(Collected data)
[Start of Attachment]

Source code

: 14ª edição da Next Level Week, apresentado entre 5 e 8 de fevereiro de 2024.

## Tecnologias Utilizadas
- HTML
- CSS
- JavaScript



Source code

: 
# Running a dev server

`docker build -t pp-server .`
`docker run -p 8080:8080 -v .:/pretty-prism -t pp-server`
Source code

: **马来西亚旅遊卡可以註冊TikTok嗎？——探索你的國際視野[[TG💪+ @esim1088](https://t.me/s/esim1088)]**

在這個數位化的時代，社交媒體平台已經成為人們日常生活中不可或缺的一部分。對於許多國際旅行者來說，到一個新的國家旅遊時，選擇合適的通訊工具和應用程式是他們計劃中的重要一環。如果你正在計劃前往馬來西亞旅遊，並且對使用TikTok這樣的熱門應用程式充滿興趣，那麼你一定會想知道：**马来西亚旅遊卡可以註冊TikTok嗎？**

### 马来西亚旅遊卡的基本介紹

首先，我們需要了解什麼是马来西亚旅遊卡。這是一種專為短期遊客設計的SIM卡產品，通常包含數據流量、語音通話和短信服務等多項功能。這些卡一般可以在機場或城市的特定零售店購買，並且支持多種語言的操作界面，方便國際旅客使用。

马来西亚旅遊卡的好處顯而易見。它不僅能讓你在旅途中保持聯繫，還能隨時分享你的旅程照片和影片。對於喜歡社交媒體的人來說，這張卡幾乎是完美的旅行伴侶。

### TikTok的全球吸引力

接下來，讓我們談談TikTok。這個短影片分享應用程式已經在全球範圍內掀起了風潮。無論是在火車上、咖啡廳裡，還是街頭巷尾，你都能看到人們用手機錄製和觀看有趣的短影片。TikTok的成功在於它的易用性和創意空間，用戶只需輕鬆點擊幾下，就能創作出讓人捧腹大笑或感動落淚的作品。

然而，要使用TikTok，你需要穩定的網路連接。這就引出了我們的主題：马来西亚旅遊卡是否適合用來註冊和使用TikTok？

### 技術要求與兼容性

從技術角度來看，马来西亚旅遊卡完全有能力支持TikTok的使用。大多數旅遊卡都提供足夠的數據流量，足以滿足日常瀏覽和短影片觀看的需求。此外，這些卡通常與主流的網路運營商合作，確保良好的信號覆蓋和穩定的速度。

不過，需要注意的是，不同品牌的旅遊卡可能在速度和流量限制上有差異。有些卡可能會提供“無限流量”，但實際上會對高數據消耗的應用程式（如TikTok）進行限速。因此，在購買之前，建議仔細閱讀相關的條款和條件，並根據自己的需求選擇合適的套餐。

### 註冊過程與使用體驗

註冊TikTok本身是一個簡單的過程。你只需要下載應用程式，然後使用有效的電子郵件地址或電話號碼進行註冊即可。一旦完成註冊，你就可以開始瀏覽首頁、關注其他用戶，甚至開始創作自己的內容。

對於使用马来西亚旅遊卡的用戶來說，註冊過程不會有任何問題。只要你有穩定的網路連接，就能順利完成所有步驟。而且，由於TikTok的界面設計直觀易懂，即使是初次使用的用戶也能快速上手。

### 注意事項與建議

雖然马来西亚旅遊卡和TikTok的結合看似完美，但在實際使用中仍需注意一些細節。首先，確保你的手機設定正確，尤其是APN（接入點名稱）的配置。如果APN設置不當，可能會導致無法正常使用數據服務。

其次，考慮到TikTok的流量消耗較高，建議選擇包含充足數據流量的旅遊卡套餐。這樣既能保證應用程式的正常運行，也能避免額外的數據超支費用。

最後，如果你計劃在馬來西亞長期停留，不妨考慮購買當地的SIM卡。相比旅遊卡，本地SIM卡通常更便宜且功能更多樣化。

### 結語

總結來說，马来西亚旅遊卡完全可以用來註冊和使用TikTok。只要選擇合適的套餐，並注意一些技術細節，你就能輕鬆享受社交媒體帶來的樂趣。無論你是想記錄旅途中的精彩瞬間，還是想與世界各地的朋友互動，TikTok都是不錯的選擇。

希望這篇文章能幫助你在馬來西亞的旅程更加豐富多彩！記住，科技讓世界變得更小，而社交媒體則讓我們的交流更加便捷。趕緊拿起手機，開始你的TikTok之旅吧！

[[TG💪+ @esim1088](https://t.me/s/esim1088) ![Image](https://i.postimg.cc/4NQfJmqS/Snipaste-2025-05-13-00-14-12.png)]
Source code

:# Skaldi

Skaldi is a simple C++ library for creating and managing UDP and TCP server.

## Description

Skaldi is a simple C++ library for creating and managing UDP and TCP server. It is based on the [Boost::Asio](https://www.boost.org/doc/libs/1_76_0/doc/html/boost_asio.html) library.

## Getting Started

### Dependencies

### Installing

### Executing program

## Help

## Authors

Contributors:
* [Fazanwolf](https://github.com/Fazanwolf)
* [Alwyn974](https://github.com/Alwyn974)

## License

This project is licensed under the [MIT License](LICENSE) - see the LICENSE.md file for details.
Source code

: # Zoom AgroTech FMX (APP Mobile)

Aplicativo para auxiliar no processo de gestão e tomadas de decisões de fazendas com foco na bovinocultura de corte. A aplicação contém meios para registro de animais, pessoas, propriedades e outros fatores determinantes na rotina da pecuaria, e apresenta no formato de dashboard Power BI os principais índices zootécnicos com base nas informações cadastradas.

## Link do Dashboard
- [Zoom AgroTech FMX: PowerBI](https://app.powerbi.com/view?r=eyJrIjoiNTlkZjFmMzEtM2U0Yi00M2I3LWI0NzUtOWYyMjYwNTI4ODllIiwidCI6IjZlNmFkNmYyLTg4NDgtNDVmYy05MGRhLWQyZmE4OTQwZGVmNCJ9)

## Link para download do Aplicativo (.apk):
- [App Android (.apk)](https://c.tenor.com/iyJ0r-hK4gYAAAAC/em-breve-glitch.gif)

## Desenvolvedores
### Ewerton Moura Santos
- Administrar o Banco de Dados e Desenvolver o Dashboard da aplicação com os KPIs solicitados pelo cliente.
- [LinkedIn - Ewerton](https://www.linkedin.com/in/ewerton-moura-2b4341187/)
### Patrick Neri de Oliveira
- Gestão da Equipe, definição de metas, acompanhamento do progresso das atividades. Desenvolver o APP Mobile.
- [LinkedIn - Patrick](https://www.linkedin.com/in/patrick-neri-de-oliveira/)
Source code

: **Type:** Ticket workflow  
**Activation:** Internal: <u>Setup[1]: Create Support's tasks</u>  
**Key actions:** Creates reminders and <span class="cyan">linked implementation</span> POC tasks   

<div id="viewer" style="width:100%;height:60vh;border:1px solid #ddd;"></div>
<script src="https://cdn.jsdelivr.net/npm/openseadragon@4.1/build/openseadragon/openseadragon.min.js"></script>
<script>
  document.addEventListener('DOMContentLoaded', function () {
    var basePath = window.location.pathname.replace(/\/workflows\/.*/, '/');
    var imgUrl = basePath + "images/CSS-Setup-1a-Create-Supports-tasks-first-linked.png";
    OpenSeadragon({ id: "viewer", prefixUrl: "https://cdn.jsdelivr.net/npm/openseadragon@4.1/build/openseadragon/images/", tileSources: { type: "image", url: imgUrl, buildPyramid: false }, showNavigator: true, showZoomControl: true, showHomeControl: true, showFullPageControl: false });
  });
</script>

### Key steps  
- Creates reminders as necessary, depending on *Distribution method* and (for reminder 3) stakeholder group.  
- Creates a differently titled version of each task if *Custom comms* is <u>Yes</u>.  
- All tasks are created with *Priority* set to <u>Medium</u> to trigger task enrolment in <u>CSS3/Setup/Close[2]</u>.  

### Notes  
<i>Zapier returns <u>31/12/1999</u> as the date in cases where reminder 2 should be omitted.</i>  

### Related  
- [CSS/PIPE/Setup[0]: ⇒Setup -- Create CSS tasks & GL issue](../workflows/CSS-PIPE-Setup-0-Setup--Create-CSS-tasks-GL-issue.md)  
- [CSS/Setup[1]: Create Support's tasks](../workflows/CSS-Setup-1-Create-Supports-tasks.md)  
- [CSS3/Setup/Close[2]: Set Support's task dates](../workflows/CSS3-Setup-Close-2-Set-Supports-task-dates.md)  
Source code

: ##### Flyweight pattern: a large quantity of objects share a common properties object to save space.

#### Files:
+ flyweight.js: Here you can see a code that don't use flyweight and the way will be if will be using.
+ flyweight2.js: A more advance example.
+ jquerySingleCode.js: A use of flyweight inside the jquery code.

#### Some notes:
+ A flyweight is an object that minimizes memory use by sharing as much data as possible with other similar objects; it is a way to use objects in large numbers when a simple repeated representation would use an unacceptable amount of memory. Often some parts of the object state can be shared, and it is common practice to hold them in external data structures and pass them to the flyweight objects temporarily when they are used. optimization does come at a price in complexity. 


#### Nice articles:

[End of Attachment]

Task objective
Copy exactly. Start at the line containing "more advance example." and continue through the last line of the records.

Answer space
+ flyweight2.js: A more advance example.
+ jquerySingleCode.js: A use of flyweight inside the jquery code.

#### Some notes:
+ A flyweight is an object that minimizes memory use by sharing as much data as possible with other similar objects; it is a way to use objects in large numbers when a simple repeated representation would use an unacceptable amount of memory. Often some parts of the object state can be shared, and it is common practice to hold them in external data structures and pass them to the flyweight objects temporarily when they are used. optimization does come at a price in complexity. 


#### Nice articles:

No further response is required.